== WHAT IS EXPECTED ==
Make an exact copy of all the data, pictures excluded.

== SOURCE DATA ==
━━━━━━━━

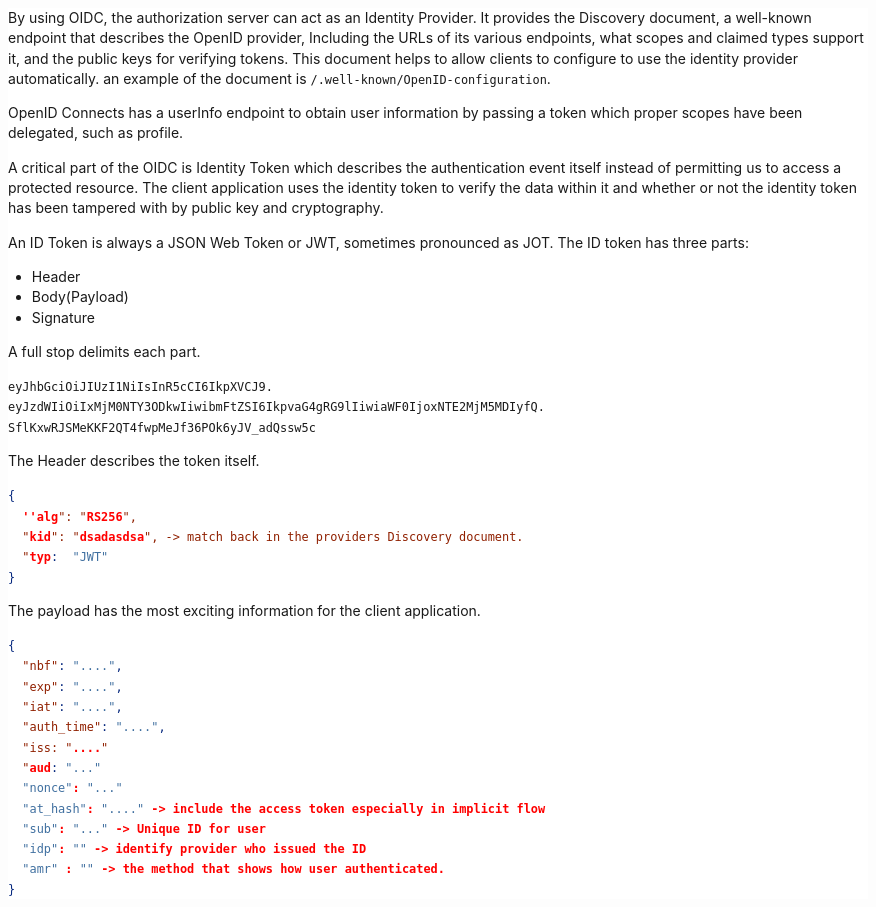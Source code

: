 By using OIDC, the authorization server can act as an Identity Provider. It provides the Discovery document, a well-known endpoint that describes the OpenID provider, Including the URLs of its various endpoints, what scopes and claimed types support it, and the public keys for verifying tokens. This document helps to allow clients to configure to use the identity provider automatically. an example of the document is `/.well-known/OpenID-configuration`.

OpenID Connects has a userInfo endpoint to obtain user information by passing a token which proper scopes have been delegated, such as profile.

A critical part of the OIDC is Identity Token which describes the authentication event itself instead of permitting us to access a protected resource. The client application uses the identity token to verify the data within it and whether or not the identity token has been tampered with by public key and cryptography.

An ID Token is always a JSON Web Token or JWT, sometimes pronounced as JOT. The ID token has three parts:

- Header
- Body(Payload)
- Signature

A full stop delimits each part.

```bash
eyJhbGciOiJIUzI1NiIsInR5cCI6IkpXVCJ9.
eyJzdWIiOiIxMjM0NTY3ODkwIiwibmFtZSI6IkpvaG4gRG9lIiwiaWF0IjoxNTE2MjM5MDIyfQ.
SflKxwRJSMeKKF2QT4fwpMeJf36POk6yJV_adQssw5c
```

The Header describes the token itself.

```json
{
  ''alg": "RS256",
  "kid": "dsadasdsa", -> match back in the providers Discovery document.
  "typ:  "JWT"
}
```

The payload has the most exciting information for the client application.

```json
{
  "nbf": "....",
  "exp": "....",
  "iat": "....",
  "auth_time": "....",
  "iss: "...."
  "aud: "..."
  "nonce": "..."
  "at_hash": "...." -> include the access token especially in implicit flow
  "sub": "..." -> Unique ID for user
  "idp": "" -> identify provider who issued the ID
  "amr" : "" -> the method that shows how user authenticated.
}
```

━━━━━━━━

== OUTPUT OF THE EXERCISE ==
Source code

: By using OIDC, the authorization server can act as an Identity Provider. It provides the Discovery document, a well-known endpoint that describes the OpenID provider, Including the URLs of its various endpoints, what scopes and claimed types support it, and the public keys for verifying tokens. This document helps to allow clients to configure to use the identity provider automatically. an example of the document is `/.well-known/OpenID-configuration`.

OpenID Connects has a userInfo endpoint to obtain user information by passing a token which proper scopes have been delegated, such as profile.

A critical part of the OIDC is Identity Token which describes the authentication event itself instead of permitting us to access a protected resource. The client application uses the identity token to verify the data within it and whether or not the identity token has been tampered with by public key and cryptography.

An ID Token is always a JSON Web Token or JWT, sometimes pronounced as JOT. The ID token has three parts:

- Header
- Body(Payload)
- Signature

A full stop delimits each part.

```bash
eyJhbGciOiJIUzI1NiIsInR5cCI6IkpXVCJ9.
eyJzdWIiOiIxMjM0NTY3ODkwIiwibmFtZSI6IkpvaG4gRG9lIiwiaWF0IjoxNTE2MjM5MDIyfQ.
SflKxwRJSMeKKF2QT4fwpMeJf36POk6yJV_adQssw5c
```

The Header describes the token itself.

```json
{
  ''alg": "RS256",
  "kid": "dsadasdsa", -> match back in the providers Discovery document.
  "typ:  "JWT"
}
```

The payload has the most exciting information for the client application.

```json
{
  "nbf": "....",
  "exp": "....",
  "iat": "....",
  "auth_time": "....",
  "iss: "...."
  "aud: "..."
  "nonce": "..."
  "at_hash": "...." -> include the access token especially in implicit flow
  "sub": "..." -> Unique ID for user
  "idp": "" -> identify provider who issued the ID
  "amr" : "" -> the method that shows how user authenticated.
}
```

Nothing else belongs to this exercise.